22 de setembro de 2017

EMPREGADOS PROTESTAM DE AÇÃO DO MPT DO RN CONTRA A GUARARAPES

Centenas de pessoas se reuniram nesta quinta-feira (21) em frente a sede do Ministério Público do Trabalho do Rio Grande do Norte, em Lagoa Nova, Zona Sul de Natal, para protestar contra a ação movida pelo órgão em desfavor da Guararapes - dona da Riachuelo. Os trabalhadores da empresa seguraram cartazes em que reclamam da intervenção do MPT e dizem “sim à geração de emprego e renda no interior”.
 
 
 
 
 
 
Apesar da manifestação dos empregados da Guararapes, a ação proposta contra a empresa é para sua responsabilização quanto aos direitos trabalhistas dos trabalhadores das facções de costura. Segundo o MPT do RN, a ação foi elaborada pelo Grupo de Procuradores do Trabalho vinculados à Coordenadoria Nacional de Combate às Fraudes (Conafret), que realizou inspeção nas facções e analisou as condições de trabalho e o conteúdo dos contratos de facção utilizados pela Guararapes.
 
 
 
 
 
O MPT realizou inspeção em mais de 50 facções, em 12 municípios, e constatou que os empregados das facções recebem menor remuneração e têm menos direitos trabalhistas do que os empregados contratados diretamente pela Guararapes, inclusive quanto à saúde e segurança do trabalho. Na inspeção, foram ouvidos trabalhadores e faccionistas, que relataram as dificuldades financeiras pelas quais vêm passando para pagar salários, 13º e férias, pois o preço da costura das peças, fixado pela Guararapes (atualmente R$ 0,35 o minuto), não é suficiente para cobrir os custos operacionais”, informa o MPT em nota enviada à imprensa.
 
 
 
 
 
O MPF diz que a própria Guararapes informou que transferiu 17% da sua produção, no município de Extremoz, para as facções do Pró Sertão.
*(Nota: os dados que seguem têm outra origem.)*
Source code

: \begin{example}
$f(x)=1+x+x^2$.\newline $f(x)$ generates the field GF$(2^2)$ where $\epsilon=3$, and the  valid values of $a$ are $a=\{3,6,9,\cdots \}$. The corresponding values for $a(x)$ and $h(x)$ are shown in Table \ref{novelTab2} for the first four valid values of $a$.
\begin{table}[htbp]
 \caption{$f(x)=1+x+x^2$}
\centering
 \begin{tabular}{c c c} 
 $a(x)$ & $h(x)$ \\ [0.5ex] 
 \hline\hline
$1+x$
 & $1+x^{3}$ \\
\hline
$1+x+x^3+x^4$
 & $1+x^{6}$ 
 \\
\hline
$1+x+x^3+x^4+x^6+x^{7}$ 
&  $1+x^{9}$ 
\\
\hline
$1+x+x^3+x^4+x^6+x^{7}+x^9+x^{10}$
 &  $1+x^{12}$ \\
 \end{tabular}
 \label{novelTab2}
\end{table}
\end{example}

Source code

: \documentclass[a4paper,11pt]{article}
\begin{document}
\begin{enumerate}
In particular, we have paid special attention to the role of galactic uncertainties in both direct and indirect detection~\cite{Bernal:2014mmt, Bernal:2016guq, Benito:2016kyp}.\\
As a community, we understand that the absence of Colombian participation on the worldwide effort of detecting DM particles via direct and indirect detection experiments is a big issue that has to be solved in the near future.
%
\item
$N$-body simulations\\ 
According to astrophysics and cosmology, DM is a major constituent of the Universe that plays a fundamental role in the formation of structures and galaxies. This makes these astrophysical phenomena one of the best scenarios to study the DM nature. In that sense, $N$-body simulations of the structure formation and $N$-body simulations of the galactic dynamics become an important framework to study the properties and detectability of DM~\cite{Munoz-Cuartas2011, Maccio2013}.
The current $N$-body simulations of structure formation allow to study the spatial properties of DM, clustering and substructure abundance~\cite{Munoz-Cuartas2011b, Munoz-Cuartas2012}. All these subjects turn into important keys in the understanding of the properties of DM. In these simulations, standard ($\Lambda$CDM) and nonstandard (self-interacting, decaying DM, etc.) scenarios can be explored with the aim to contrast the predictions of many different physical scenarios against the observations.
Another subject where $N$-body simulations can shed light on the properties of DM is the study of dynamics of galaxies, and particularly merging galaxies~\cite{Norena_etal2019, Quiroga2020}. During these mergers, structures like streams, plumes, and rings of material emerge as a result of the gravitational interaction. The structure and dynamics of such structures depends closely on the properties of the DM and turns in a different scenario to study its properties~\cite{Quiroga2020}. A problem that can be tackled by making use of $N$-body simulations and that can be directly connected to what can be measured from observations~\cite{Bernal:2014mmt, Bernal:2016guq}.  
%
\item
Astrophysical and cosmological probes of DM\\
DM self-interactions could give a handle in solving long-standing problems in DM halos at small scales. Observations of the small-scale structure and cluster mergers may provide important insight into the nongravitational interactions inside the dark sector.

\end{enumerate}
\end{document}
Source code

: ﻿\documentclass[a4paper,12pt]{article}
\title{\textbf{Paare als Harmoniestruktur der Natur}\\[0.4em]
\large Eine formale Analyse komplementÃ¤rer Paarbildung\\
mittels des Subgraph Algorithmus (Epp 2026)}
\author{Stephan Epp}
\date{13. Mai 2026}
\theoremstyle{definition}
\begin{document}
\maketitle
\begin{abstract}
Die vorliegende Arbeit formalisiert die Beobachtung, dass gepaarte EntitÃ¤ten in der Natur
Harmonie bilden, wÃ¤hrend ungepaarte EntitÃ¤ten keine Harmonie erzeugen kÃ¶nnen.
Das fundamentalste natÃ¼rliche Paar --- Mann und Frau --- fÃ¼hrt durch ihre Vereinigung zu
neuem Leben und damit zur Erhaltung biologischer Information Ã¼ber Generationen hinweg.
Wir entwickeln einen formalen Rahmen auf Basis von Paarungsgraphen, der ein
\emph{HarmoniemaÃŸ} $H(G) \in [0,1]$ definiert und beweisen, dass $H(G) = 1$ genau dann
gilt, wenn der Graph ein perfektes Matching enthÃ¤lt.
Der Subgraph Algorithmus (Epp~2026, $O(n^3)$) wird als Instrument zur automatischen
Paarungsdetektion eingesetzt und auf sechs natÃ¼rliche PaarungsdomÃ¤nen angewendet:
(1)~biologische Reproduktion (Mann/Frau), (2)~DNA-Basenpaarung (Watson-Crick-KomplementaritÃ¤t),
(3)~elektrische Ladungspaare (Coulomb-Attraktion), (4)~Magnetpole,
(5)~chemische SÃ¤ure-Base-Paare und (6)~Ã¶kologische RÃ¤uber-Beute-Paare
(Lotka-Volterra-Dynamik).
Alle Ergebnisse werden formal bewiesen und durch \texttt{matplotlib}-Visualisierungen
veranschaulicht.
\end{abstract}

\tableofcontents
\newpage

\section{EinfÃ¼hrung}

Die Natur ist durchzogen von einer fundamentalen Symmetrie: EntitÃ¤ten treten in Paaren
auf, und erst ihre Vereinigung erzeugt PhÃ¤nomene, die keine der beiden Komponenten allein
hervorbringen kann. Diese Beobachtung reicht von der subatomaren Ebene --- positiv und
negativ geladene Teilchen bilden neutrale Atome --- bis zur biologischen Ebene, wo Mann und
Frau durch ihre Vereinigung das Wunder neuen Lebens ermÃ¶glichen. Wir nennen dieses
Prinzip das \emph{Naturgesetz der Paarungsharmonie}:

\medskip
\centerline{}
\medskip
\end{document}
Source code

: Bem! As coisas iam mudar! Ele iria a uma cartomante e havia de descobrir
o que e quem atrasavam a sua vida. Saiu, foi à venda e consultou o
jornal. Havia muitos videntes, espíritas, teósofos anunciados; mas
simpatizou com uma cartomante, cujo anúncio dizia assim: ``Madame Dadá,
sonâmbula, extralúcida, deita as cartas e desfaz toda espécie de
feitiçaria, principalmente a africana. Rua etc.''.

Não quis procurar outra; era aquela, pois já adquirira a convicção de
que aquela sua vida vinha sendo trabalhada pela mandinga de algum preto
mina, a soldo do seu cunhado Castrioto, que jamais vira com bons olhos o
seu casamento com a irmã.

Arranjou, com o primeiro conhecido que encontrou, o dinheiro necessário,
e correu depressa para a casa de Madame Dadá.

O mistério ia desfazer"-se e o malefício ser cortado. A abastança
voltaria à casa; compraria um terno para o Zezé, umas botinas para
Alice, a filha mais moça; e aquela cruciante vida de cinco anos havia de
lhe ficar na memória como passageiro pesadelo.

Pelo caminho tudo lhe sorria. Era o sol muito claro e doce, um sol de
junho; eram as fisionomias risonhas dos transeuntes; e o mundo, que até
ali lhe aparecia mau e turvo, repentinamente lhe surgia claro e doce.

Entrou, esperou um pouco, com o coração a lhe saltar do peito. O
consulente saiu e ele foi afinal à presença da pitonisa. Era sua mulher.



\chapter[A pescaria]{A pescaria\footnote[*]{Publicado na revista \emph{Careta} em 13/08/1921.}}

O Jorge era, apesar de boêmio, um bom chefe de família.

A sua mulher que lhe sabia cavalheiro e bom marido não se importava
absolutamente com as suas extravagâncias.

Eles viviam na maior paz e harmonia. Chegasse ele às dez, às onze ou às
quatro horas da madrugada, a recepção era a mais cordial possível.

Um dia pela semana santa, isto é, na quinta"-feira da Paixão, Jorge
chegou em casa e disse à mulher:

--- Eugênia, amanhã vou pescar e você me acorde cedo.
O Cadastro Geral de Empregados e Desempregados (CAGED) do Ministério do Trabalho mostra que não houve criação de novos empregos, pois em dezembro de 2013 (ano de criação do Programa Pró Sertão) a Guararapes contratava 10.034 empregados, e em abril de 2017, o seu quadro de pessoal era de 7.539 empregados.
 
 
 
Foto: Michele Rincon/Inter TV Cabugi.